%%

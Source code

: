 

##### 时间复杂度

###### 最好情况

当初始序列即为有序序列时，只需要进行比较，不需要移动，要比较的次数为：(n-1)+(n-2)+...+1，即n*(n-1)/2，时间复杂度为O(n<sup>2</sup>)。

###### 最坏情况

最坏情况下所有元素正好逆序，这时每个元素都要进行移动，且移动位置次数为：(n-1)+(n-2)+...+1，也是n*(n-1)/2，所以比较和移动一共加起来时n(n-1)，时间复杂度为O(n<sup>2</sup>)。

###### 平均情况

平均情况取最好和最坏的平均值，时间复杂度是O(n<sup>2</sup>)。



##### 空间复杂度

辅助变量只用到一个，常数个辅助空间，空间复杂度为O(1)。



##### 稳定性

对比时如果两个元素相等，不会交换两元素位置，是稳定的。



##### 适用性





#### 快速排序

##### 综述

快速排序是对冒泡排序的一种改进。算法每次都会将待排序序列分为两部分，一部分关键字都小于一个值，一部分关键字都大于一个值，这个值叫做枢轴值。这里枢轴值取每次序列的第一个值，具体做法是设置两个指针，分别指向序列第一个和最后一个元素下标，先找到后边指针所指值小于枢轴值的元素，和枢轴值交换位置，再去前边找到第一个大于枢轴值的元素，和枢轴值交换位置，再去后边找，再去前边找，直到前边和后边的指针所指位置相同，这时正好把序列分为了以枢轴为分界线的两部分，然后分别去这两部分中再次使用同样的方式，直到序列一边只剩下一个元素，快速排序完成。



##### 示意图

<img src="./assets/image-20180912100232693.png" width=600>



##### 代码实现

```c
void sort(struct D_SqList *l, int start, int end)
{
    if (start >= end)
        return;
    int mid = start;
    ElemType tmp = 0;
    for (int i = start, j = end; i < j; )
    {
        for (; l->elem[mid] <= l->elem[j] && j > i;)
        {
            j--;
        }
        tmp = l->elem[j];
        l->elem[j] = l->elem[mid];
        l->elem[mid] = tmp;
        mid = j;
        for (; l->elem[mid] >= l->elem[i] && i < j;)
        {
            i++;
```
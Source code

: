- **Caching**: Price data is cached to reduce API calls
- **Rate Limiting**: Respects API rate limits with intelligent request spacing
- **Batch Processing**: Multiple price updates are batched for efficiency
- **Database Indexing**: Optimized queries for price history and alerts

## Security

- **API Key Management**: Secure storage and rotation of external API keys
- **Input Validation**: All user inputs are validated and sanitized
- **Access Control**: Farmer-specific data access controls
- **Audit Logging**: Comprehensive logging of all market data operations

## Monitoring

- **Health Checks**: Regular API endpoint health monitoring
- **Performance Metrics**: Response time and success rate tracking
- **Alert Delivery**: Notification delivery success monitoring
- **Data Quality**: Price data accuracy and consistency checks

%%

### INSTRUCTIONS TO FOLLOW
Print, from the entries above, the line with "辅助变量只用到一个，常数个辅助空间，空间复杂度为O(1)。", the line with "reduce API calls" and all lines between them, exactly and with nothing else.

### PROBLEM SOLUTION
辅助变量只用到一个，常数个辅助空间，空间复杂度为O(1)。



##### 稳定性

对比时如果两个元素相等，不会交换两元素位置，是稳定的。



##### 适用性





#### 快速排序

##### 综述

快速排序是对冒泡排序的一种改进。算法每次都会将待排序序列分为两部分，一部分关键字都小于一个值，一部分关键字都大于一个值，这个值叫做枢轴值。这里枢轴值取每次序列的第一个值，具体做法是设置两个指针，分别指向序列第一个和最后一个元素下标，先找到后边指针所指值小于枢轴值的元素，和枢轴值交换位置，再去前边找到第一个大于枢轴值的元素，和枢轴值交换位置，再去后边找，再去前边找，直到前边和后边的指针所指位置相同，这时正好把序列分为了以枢轴为分界线的两部分，然后分别去这两部分中再次使用同样的方式，直到序列一边只剩下一个元素，快速排序完成。



##### 示意图

<img src="./assets/image-20180912100232693.png" width=600>



##### 代码实现

```c
void sort(struct D_SqList *l, int start, int end)
{
    if (start >= end)
        return;
    int mid = start;
    ElemType tmp = 0;
    for (int i = start, j = end; i < j; )
    {
        for (; l->elem[mid] <= l->elem[j] && j > i;)
        {
            j--;
        }
        tmp = l->elem[j];
        l->elem[j] = l->elem[mid];
        l->elem[mid] = tmp;
        mid = j;
        for (; l->elem[mid] >= l->elem[i] && i < j;)
        {
            i++;
```
Source code

:- **Caching**: Price data is cached to reduce API calls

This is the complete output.